• _Task to complete_: Please count the lines in the material below that include "textbf". Reply with the number alone.

• _Exercise input_:
────────────────────

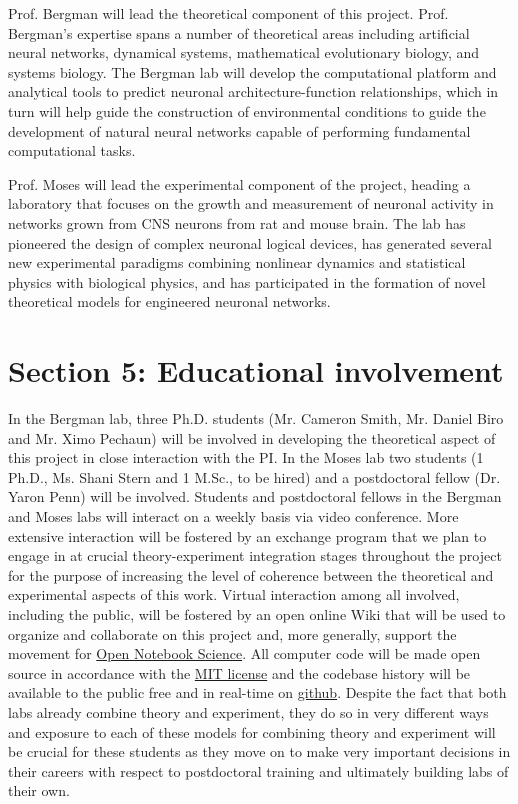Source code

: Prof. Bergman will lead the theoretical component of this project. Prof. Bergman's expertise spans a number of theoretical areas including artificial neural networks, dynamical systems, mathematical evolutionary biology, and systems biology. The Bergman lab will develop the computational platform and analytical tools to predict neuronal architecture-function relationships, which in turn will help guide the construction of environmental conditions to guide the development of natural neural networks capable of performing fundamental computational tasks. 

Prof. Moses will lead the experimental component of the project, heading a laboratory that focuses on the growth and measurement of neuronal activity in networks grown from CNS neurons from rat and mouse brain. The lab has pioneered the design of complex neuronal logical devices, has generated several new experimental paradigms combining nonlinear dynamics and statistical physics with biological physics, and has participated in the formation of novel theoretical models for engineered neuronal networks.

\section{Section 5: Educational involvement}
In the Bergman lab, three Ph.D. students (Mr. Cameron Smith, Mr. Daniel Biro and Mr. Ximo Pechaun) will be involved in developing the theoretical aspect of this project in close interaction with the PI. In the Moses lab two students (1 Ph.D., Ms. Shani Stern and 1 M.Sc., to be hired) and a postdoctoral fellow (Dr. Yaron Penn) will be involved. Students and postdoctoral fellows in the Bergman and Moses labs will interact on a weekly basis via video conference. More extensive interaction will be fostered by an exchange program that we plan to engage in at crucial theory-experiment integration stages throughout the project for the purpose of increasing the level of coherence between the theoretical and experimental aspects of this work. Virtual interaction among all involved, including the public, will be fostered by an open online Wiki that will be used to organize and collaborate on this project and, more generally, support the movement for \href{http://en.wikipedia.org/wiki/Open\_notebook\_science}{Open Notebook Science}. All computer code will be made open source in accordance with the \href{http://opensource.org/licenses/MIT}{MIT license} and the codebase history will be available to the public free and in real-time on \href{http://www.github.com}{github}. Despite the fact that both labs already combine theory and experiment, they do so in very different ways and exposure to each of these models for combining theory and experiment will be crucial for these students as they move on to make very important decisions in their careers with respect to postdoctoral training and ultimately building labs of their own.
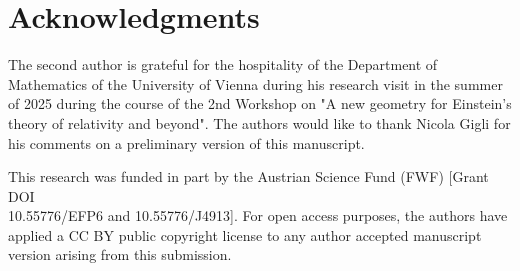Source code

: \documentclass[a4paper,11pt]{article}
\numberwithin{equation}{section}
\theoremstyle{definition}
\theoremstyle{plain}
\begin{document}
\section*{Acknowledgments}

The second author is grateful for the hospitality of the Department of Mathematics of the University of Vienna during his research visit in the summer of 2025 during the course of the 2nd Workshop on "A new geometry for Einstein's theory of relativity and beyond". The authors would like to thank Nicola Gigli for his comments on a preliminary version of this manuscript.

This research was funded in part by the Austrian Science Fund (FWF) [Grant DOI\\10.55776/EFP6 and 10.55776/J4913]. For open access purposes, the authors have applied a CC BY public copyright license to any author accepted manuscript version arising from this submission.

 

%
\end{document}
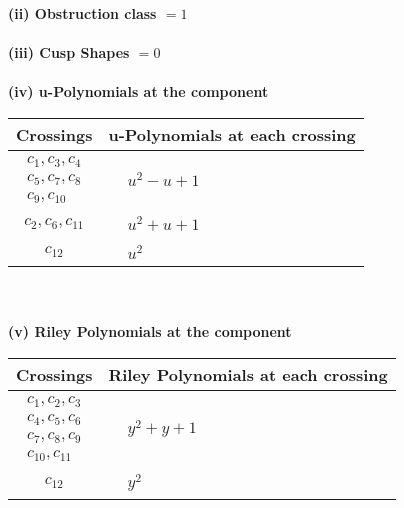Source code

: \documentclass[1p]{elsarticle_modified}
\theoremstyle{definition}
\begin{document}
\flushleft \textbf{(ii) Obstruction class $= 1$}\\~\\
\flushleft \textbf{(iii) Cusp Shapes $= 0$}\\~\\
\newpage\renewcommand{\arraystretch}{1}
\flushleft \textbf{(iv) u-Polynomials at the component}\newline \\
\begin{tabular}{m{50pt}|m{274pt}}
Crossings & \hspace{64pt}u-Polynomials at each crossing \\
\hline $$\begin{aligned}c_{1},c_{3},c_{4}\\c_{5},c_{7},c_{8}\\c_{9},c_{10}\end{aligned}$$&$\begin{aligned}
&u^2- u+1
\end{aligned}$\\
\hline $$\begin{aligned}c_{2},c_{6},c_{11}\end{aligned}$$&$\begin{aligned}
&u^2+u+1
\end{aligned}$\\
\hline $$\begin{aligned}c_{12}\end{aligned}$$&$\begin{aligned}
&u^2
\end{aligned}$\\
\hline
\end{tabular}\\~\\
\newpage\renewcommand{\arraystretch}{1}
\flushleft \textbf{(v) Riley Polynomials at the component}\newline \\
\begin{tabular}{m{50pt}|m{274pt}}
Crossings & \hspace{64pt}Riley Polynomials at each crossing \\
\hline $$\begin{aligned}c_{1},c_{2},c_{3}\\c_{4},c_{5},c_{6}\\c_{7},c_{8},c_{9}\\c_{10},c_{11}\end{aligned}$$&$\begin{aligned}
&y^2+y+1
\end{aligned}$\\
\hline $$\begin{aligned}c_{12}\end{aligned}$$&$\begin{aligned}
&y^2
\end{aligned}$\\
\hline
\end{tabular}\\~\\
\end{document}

────────────────────

• _Solution below_: 4